Felices cien, don Ricardo

¿Y ahora qué lee, joven Ulises?

“Amar la vida a través de la literatura”, decía Ricardo Garibay, “Y a los que no pueden acercarse a la literatura, la sentencia terrible de Aristóteles: se joden”. El joven Ulises nos cuenta cómo conoció y trabó amistad con el temible y entrañable escritor.

Ricardo Garibay (Tulancingo, Hidalgo, 18 de enero de 1923 – Cuernavaca, Morelos, 3 de mayo de 1999).

La primera vez que vi a Ricardo Garibay fue en la televisión, tenía a cuatro invitados: un doctor en Derecho, un maestro en no sé qué, un estudiante y a don Benja, un fontanero. Garibay preguntó algo y el doctor en Derecho respondió, o al menos trató:

—Esteee, yo pienso queee, esteee… —hasta ahí llegó, lo acotó tajante Garibay.

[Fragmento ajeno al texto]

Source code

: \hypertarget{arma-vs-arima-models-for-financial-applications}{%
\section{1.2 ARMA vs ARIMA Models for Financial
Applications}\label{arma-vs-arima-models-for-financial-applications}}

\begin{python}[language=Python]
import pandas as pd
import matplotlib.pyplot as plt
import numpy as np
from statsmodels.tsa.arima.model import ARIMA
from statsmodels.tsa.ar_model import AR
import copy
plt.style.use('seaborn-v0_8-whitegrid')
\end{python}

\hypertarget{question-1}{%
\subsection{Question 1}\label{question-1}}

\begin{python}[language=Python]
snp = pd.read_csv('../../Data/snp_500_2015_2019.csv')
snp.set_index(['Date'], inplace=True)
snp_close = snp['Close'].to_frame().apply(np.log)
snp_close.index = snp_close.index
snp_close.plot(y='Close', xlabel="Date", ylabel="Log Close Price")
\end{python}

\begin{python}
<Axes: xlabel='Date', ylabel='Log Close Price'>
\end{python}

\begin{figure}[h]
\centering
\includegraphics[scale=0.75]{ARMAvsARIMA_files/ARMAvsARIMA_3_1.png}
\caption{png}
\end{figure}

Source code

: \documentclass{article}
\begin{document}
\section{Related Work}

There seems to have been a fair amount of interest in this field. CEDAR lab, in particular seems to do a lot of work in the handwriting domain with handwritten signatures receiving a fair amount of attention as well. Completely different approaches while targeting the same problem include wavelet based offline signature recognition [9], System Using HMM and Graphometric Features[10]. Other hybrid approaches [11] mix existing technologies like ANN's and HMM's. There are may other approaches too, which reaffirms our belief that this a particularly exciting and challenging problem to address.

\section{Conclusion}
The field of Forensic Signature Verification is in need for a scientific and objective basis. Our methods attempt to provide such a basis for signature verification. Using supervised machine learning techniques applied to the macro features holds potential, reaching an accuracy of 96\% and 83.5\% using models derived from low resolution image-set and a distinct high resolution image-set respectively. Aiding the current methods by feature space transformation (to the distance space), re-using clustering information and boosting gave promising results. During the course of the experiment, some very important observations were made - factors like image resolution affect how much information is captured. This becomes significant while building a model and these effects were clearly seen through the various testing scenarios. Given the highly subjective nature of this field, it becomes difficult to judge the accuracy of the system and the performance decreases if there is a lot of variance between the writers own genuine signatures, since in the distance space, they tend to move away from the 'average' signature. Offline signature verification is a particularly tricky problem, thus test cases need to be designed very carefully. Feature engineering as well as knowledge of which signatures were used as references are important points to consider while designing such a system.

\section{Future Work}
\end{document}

—No diga “este”, “esteee” es como tener sebo en el pecho o mugre en las uñas, no diga “esteeeee”. Primero piense lo que va a decir y luego lo dice. Ya. A ver, don Benja, ¿usted qué puede responder a la pregunta que hice? —don Benja pelaba los ojos y no ataba a contestar nada—. Don Benja, usted puede hablar como se le pegue la gana, no voy a decirle nada, usted no tuvo la oportunidad de estudiar que desaprovechó totalmente este mentecato.

—Oiga, no le permito que… —balbuceó el doctor en Derecho.
—A mí usted no puede permitirme o no permitirme nada.
—Pues me voy en este momento.
—Si no lo hace, lo echo yo a patadas —y se levantó dando un manotazo en el escritorio.

Comerciales, cuando regresó el programa, el doctor en Derecho ya no estaba allí.

* * *

Era más o menos 1983, yo estaba en secundaria, tenía catorce años y ni idea de quién era aquella especie de ogro furibundo. Cuando supe que era escritor, gracias a la revista Proceso de mi amigo Rafael Montoya, compré dos libros de él: La casa que arde de noche y Las glorias del gran Púas. Por supuesto que entonces también empecé a comprar Proceso, donde Garibay colaboraba, y me dije que ese señor, algún día, iba a ser mi amigo.

Lo seguí por televisión y en 1986 vino a Guadalajara para presentarse en el Auditorio Jaime Torres Bodet.

—Muy buenas noches, los felicito por haber venido a esta conferencia porque seguramente saldrán de aquí mucho mejor de como llegaron.

A mí se me escapó una pequeña risa que disimulé buscando entre la gente a ver quién había osado reírse.

Habló sobre su teoría de los diferentes estadios amorosos y sobre El collar de la paloma, de Ibn Hazm de Córdoba. Al final me formé para pedirle que me firmara un libro. Puse sobre la mesa mi ejemplar de La casa que arde de noche, don Ricardo lo tomó y abrió.

—Nombre.
—Ulises
—¡Ah!, buen nombre. ¿Qué está leyendo, joven Ulises?
—¿Cómo?
—Que qué libro está leyendo.
La broma, de Milan Kundera —contesté midiendo cada una de las cinco palabras.
—No pierda el tiempo, lea otra cosa. La literatura se hace con palabras, no con ideas —y azotó el libro en la mesa.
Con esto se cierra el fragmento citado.